## YOUR OBJECTIVE
Although the entries contain pictures, your copy should hold only their exact text.

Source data
────
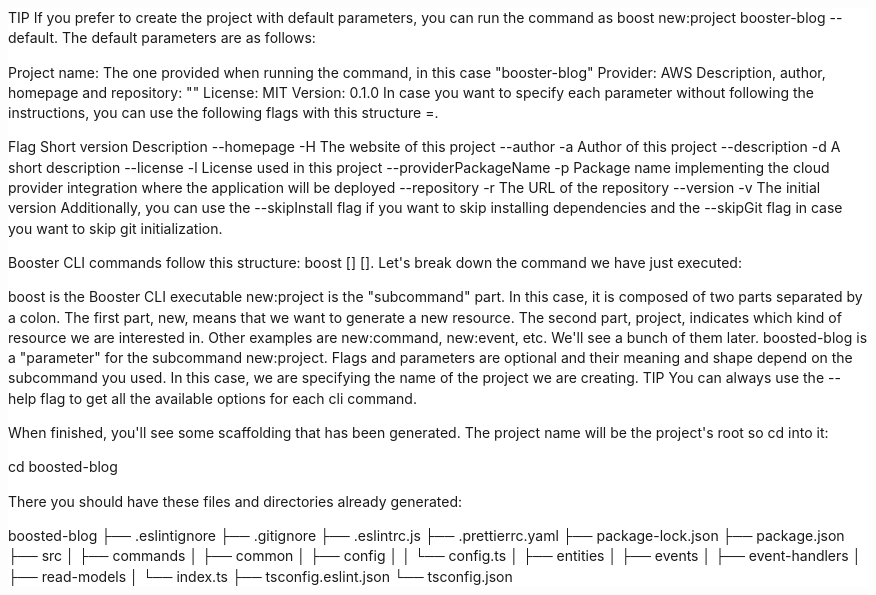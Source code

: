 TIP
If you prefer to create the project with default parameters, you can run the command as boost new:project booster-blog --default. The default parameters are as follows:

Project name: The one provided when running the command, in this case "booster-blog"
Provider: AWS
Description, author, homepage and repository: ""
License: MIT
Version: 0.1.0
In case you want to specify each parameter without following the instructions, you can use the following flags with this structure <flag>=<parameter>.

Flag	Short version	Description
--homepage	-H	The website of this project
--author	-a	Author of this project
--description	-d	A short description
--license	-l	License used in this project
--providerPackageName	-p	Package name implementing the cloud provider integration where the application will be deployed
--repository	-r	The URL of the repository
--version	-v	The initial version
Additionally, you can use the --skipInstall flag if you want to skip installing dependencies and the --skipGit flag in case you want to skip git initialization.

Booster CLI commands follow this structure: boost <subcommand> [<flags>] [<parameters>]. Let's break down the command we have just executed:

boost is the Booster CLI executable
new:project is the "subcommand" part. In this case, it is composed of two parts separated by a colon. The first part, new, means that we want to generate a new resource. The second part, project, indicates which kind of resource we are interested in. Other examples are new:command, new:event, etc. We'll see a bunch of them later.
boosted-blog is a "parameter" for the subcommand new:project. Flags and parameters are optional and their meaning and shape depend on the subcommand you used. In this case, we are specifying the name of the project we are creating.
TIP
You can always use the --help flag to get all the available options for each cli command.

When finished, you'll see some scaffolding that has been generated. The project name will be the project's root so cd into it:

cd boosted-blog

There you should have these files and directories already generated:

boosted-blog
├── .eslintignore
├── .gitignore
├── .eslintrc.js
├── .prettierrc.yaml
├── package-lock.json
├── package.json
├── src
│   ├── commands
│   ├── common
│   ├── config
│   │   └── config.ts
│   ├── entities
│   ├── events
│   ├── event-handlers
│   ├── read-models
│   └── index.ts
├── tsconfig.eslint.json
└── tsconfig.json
────
## EXERCISE RESULT
Source code

: TIP
If you prefer to create the project with default parameters, you can run the command as boost new:project booster-blog --default. The default parameters are as follows:

Project name: The one provided when running the command, in this case "booster-blog"
Provider: AWS
Description, author, homepage and repository: ""
License: MIT
Version: 0.1.0
In case you want to specify each parameter without following the instructions, you can use the following flags with this structure <flag>=<parameter>.

Flag	Short version	Description
--homepage	-H	The website of this project
--author	-a	Author of this project
--description	-d	A short description
--license	-l	License used in this project
--providerPackageName	-p	Package name implementing the cloud provider integration where the application will be deployed
--repository	-r	The URL of the repository
--version	-v	The initial version
Additionally, you can use the --skipInstall flag if you want to skip installing dependencies and the --skipGit flag in case you want to skip git initialization.

Booster CLI commands follow this structure: boost <subcommand> [<flags>] [<parameters>]. Let's break down the command we have just executed:

boost is the Booster CLI executable
new:project is the "subcommand" part. In this case, it is composed of two parts separated by a colon. The first part, new, means that we want to generate a new resource. The second part, project, indicates which kind of resource we are interested in. Other examples are new:command, new:event, etc. We'll see a bunch of them later.
boosted-blog is a "parameter" for the subcommand new:project. Flags and parameters are optional and their meaning and shape depend on the subcommand you used. In this case, we are specifying the name of the project we are creating.
TIP
You can always use the --help flag to get all the available options for each cli command.

When finished, you'll see some scaffolding that has been generated. The project name will be the project's root so cd into it:

cd boosted-blog

There you should have these files and directories already generated:

boosted-blog
├── .eslintignore
├── .gitignore
├── .eslintrc.js
├── .prettierrc.yaml
├── package-lock.json
├── package.json
├── src
│   ├── commands
│   ├── common
│   ├── config
│   │   └── config.ts
│   ├── entities
│   ├── events
│   ├── event-handlers
│   ├── read-models
│   └── index.ts
├── tsconfig.eslint.json
└── tsconfig.json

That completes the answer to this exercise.